[Opening ENTRIES PROVIDED section]

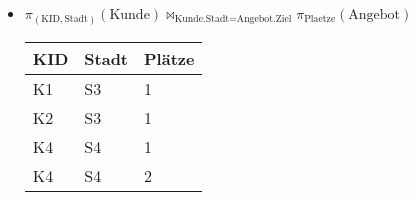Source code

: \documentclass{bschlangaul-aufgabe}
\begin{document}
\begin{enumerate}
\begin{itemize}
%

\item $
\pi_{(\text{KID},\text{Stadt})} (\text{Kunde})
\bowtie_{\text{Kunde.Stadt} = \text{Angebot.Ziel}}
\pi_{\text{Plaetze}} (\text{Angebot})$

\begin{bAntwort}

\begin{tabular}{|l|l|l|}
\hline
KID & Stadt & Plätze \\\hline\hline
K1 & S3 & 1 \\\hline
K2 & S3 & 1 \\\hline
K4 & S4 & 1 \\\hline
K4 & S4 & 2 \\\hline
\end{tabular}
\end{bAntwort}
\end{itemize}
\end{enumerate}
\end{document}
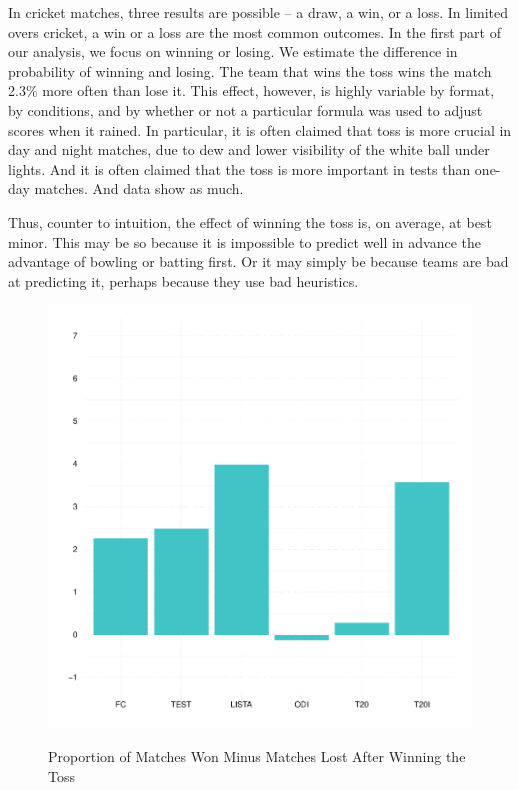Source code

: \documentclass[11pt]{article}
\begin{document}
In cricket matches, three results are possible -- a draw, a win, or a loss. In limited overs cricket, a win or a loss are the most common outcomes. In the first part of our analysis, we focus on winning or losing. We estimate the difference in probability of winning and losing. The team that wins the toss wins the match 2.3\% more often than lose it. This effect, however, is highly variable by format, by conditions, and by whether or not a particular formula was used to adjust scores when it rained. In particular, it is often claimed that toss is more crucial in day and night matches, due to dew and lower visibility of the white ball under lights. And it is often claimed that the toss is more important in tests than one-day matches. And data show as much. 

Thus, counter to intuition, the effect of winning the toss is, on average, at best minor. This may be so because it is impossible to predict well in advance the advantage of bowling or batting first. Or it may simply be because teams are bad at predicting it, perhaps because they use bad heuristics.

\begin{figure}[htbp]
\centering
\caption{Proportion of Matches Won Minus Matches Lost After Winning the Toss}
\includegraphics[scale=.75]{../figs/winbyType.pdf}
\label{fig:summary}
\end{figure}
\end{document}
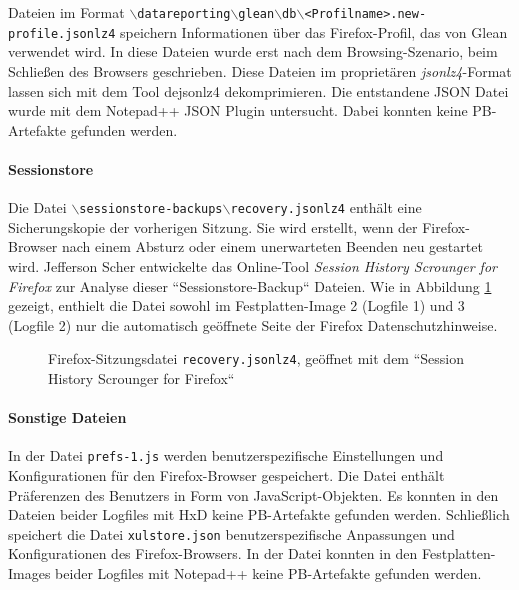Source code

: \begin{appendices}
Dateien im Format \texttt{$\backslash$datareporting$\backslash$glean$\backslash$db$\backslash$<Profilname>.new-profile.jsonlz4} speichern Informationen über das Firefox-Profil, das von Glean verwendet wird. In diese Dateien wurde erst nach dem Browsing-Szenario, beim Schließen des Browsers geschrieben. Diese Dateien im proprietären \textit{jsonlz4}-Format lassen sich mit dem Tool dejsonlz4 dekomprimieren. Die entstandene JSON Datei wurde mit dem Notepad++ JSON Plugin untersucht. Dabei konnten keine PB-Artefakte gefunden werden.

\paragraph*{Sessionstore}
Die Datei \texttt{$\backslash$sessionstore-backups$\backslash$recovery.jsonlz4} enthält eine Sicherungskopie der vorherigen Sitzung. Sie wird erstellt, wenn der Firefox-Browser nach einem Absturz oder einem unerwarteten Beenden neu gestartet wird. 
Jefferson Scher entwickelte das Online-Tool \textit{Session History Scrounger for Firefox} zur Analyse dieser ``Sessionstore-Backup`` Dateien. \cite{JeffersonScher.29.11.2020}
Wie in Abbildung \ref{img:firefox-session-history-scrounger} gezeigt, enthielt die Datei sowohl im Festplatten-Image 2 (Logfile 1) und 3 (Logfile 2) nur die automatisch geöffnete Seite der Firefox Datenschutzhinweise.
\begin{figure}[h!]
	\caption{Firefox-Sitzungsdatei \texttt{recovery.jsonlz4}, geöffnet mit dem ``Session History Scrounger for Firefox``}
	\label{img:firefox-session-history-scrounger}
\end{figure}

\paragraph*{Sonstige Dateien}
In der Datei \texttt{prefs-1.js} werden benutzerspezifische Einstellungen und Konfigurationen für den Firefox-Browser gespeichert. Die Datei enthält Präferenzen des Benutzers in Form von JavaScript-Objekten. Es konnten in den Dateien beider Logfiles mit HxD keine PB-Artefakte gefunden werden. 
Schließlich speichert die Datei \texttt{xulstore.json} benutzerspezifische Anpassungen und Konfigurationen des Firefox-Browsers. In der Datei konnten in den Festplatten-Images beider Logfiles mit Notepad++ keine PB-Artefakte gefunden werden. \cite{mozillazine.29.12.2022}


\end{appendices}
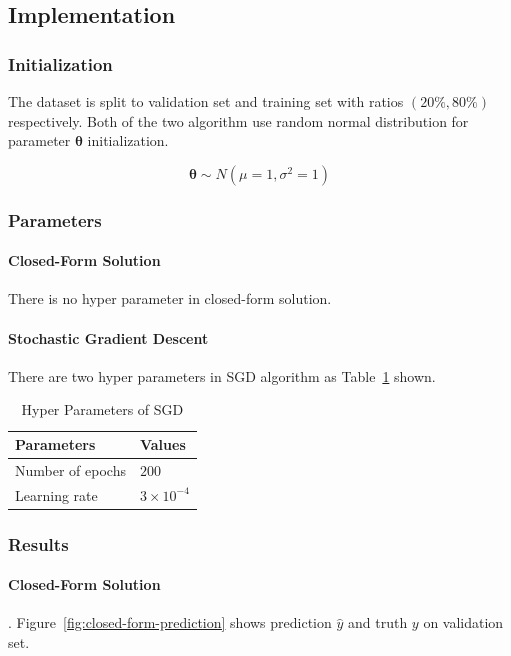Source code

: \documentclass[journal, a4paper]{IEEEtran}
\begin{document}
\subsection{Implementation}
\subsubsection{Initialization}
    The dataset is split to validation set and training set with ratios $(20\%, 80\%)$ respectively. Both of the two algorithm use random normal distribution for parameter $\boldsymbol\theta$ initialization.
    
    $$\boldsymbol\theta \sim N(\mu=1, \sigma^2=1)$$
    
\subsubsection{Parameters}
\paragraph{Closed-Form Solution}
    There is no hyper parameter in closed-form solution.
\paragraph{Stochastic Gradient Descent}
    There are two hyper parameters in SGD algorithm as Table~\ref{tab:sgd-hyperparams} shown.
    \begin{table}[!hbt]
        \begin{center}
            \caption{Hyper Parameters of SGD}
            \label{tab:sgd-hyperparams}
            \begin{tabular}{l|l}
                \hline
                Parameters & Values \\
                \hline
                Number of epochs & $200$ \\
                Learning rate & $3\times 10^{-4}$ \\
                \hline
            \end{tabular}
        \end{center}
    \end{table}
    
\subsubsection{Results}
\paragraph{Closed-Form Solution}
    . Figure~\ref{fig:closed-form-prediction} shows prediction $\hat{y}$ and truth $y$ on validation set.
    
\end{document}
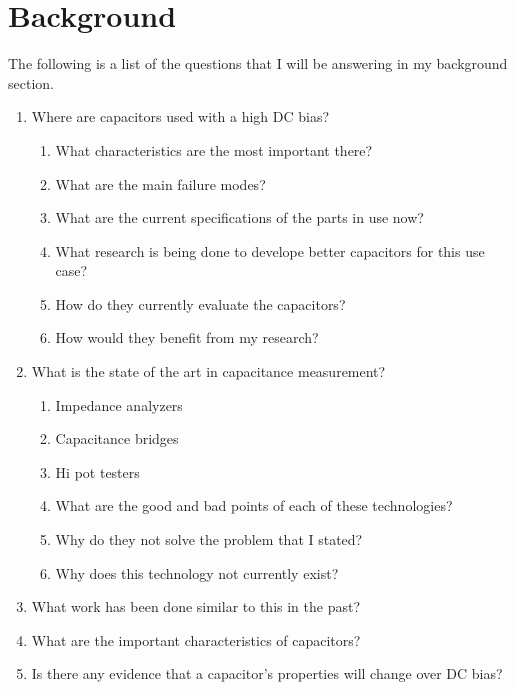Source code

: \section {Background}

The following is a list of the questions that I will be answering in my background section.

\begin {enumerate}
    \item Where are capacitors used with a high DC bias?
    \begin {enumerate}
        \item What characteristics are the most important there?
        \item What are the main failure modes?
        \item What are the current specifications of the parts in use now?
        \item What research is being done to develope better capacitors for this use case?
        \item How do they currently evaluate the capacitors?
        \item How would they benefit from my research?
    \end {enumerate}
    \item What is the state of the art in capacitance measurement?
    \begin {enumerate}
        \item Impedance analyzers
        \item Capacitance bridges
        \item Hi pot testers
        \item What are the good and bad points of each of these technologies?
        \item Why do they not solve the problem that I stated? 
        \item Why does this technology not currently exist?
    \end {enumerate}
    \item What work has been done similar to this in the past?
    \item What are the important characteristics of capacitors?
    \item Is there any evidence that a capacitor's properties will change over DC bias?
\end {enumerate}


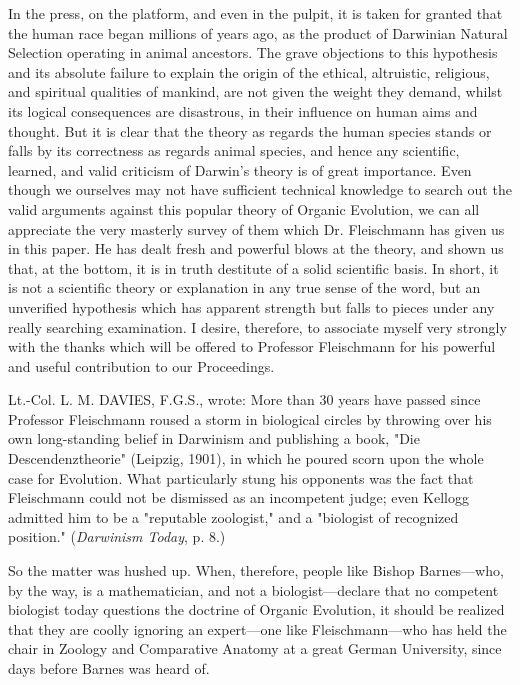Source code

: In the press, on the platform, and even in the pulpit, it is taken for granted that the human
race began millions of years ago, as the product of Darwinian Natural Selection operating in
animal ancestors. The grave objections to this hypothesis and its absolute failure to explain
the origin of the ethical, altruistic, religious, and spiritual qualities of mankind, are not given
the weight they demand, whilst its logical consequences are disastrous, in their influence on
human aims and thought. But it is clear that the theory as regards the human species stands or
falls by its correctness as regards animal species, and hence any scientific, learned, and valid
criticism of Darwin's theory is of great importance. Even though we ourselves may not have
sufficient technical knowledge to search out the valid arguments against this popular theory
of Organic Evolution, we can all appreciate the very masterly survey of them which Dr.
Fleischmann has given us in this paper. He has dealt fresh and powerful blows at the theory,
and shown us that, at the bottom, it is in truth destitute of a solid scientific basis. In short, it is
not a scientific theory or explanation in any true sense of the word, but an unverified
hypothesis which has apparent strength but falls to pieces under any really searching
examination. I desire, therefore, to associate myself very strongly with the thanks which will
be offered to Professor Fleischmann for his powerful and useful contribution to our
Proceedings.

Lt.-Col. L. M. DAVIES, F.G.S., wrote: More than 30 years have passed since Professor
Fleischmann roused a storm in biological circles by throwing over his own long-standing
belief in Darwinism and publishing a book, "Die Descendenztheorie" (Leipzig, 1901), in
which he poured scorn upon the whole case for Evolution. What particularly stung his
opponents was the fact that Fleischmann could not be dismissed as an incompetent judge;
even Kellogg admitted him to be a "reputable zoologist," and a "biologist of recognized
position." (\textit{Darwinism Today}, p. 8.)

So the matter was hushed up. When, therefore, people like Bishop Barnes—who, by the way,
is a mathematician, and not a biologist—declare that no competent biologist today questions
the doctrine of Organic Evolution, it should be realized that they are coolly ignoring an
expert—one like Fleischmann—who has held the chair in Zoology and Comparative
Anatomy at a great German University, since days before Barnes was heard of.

[Closing ENTRIES PROVIDED section]

**TASK OBJECTIVE:**
Wherever the string "like" appears in the data above, copy the line it sits in.

**RESPONSE AREA:**
So the matter was hushed up. When, therefore, people like Bishop Barnes—who, by the way,
expert—one like Fleischmann—who has held the chair in Zoology and Comparative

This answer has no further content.